:: Working data ::

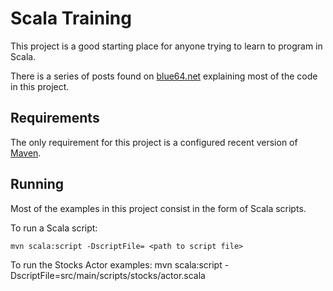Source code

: Scala Training
==============
This project is a good starting place for anyone trying to learn to program in Scala.

There is a series of posts found on [blue64.net][] explaining most of the code in this project. 

[blue64.net]: http://blue64.net/tag/scala/ 


Requirements
------------
The only requirement for this project is a configured recent version of [Maven][].

[Maven]: http://maven.apache.org/download.html


Running
-------
Most of the examples in this project consist in the form of Scala scripts.  

To run a Scala script:

    mvn scala:script -DscriptFile= <path to script file>

To run the Stocks Actor examples:
    mvn scala:script -DscriptFile=src/main/scripts/stocks/actor.scala


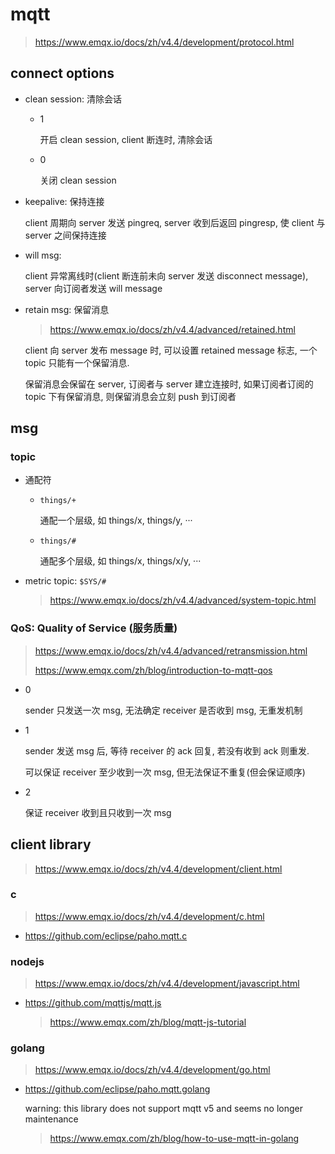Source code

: # mqtt

> https://www.emqx.io/docs/zh/v4.4/development/protocol.html

## connect options

- clean session: 清除会话

    - 1

        开启 clean session, client 断连时, 清除会话

    - 0

        关闭 clean session

- keepalive: 保持连接

    client 周期向 server 发送 pingreq, server 收到后返回 pingresp, 使 client 与 server 之间保持连接

- will msg:

    client 异常离线时(client 断连前未向 server 发送 disconnect message), server 向订阅者发送 will message

- retain msg: 保留消息

    > https://www.emqx.io/docs/zh/v4.4/advanced/retained.html

    client 向 server 发布 message 时, 可以设置 retained message 标志, 一个 topic 只能有一个保留消息.

    保留消息会保留在 server, 订阅者与 server 建立连接时, 如果订阅者订阅的 topic 下有保留消息, 则保留消息会立刻 push 到订阅者

## msg

### topic

- 通配符

    - `things/+`

        通配一个层级, 如 things/x, things/y, ···

    - `things/#`

        通配多个层级, 如 things/x, things/x/y, ···

- metric topic: `$SYS/#`

    > https://www.emqx.io/docs/zh/v4.4/advanced/system-topic.html

### QoS: Quality of Service (服务质量)

> https://www.emqx.io/docs/zh/v4.4/advanced/retransmission.html
>
> https://www.emqx.com/zh/blog/introduction-to-mqtt-qos

- 0

    sender 只发送一次 msg, 无法确定 receiver 是否收到 msg, 无重发机制

- 1

    sender 发送 msg 后, 等待 receiver 的 ack 回复, 若没有收到 ack 则重发.

    可以保证 receiver 至少收到一次 msg, 但无法保证不重复(但会保证顺序)

- 2

    保证 receiver 收到且只收到一次 msg

## client library

> https://www.emqx.io/docs/zh/v4.4/development/client.html

### c

> https://www.emqx.io/docs/zh/v4.4/development/c.html

- https://github.com/eclipse/paho.mqtt.c

### nodejs

> https://www.emqx.io/docs/zh/v4.4/development/javascript.html

- https://github.com/mqttjs/mqtt.js

    > https://www.emqx.com/zh/blog/mqtt-js-tutorial

### golang

> https://www.emqx.io/docs/zh/v4.4/development/go.html

- https://github.com/eclipse/paho.mqtt.golang

    warning: this library does not support mqtt v5 and seems no longer maintenance

    > https://www.emqx.com/zh/blog/how-to-use-mqtt-in-golang
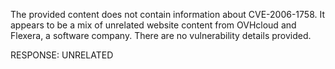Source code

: The provided content does not contain information about CVE-2006-1758. It appears to be a mix of unrelated website content from OVHcloud and Flexera, a software company. There are no vulnerability details provided.

RESPONSE: UNRELATED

:: Exercise aim ::
Repeat the listing above exactly, omitting the pictures it contains.

:: The answer ::
Source code

: Scala Training
==============
This project is a good starting place for anyone trying to learn to program in Scala.

There is a series of posts found on [blue64.net][] explaining most of the code in this project. 

[blue64.net]: http://blue64.net/tag/scala/ 


Requirements
------------
The only requirement for this project is a configured recent version of [Maven][].

[Maven]: http://maven.apache.org/download.html


Running
-------
Most of the examples in this project consist in the form of Scala scripts.  

To run a Scala script:

    mvn scala:script -DscriptFile= <path to script file>

To run the Stocks Actor examples:
    mvn scala:script -DscriptFile=src/main/scripts/stocks/actor.scala


Source code

: # mqtt

> https://www.emqx.io/docs/zh/v4.4/development/protocol.html

## connect options

- clean session: 清除会话

    - 1

        开启 clean session, client 断连时, 清除会话

    - 0

        关闭 clean session

- keepalive: 保持连接

    client 周期向 server 发送 pingreq, server 收到后返回 pingresp, 使 client 与 server 之间保持连接

- will msg:

    client 异常离线时(client 断连前未向 server 发送 disconnect message), server 向订阅者发送 will message

- retain msg: 保留消息

    > https://www.emqx.io/docs/zh/v4.4/advanced/retained.html

    client 向 server 发布 message 时, 可以设置 retained message 标志, 一个 topic 只能有一个保留消息.

    保留消息会保留在 server, 订阅者与 server 建立连接时, 如果订阅者订阅的 topic 下有保留消息, 则保留消息会立刻 push 到订阅者

## msg

### topic

- 通配符

    - `things/+`

        通配一个层级, 如 things/x, things/y, ···

    - `things/#`

        通配多个层级, 如 things/x, things/x/y, ···

- metric topic: `$SYS/#`

    > https://www.emqx.io/docs/zh/v4.4/advanced/system-topic.html

### QoS: Quality of Service (服务质量)

> https://www.emqx.io/docs/zh/v4.4/advanced/retransmission.html
>
> https://www.emqx.com/zh/blog/introduction-to-mqtt-qos

- 0

    sender 只发送一次 msg, 无法确定 receiver 是否收到 msg, 无重发机制

- 1

    sender 发送 msg 后, 等待 receiver 的 ack 回复, 若没有收到 ack 则重发.

    可以保证 receiver 至少收到一次 msg, 但无法保证不重复(但会保证顺序)

- 2

    保证 receiver 收到且只收到一次 msg

## client library

> https://www.emqx.io/docs/zh/v4.4/development/client.html

### c

> https://www.emqx.io/docs/zh/v4.4/development/c.html

- https://github.com/eclipse/paho.mqtt.c

### nodejs

> https://www.emqx.io/docs/zh/v4.4/development/javascript.html

- https://github.com/mqttjs/mqtt.js

    > https://www.emqx.com/zh/blog/mqtt-js-tutorial

### golang

> https://www.emqx.io/docs/zh/v4.4/development/go.html

- https://github.com/eclipse/paho.mqtt.golang

    warning: this library does not support mqtt v5 and seems no longer maintenance

    > https://www.emqx.com/zh/blog/how-to-use-mqtt-in-golang
Source code

: The provided content does not contain information about CVE-2006-1758. It appears to be a mix of unrelated website content from OVHcloud and Flexera, a software company. There are no vulnerability details provided.

RESPONSE: UNRELATED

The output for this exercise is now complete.